PROBLEM → Go through the lines below and tally those containing the string "promised". Respond with the number only.

DATA FOR REVIEW →

* * * *

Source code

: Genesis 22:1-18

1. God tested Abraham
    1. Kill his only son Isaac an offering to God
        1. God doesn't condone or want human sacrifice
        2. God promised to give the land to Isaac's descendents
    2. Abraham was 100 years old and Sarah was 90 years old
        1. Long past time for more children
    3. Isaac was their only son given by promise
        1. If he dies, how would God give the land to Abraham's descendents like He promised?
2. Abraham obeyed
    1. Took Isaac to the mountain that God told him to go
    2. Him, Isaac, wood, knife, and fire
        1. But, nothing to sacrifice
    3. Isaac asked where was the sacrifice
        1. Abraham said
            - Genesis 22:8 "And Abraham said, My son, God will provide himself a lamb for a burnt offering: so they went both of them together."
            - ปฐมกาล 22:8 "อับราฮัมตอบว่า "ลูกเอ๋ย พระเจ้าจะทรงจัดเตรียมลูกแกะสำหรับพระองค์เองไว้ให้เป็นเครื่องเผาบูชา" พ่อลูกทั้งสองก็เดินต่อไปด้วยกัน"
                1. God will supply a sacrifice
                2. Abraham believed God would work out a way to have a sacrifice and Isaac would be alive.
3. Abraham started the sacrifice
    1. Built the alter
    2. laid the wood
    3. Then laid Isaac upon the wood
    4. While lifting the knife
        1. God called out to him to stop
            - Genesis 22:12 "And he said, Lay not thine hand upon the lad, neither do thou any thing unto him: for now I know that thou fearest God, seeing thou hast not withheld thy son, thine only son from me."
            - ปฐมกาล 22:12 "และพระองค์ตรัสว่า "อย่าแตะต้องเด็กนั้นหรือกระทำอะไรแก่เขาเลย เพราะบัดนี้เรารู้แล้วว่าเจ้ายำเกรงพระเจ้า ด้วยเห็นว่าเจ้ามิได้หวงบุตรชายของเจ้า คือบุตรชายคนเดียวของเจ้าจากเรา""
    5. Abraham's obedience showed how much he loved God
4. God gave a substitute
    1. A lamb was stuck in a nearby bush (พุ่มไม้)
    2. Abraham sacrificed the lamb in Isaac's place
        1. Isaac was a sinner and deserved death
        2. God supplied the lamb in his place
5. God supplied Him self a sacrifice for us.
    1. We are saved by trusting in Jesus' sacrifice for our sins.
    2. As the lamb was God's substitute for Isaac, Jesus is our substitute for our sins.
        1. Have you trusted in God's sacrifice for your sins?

* * * *

RESULT → 2